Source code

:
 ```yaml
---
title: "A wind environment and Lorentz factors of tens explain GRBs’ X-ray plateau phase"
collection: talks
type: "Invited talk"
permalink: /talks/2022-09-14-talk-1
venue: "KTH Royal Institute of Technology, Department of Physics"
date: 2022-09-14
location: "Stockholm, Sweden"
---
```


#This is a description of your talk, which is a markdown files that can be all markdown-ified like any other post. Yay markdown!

:::

» **Exercise aim**:
Your task is to copy all of the entries exactly.

» **Solved problem**:
Source code

:
 ```yaml
---
title: "A wind environment and Lorentz factors of tens explain GRBs’ X-ray plateau phase"
collection: talks
type: "Invited talk"
permalink: /talks/2022-09-14-talk-1
venue: "KTH Royal Institute of Technology, Department of Physics"
date: 2022-09-14
location: "Stockholm, Sweden"
---
```


#This is a description of your talk, which is a markdown files that can be all markdown-ified like any other post. Yay markdown!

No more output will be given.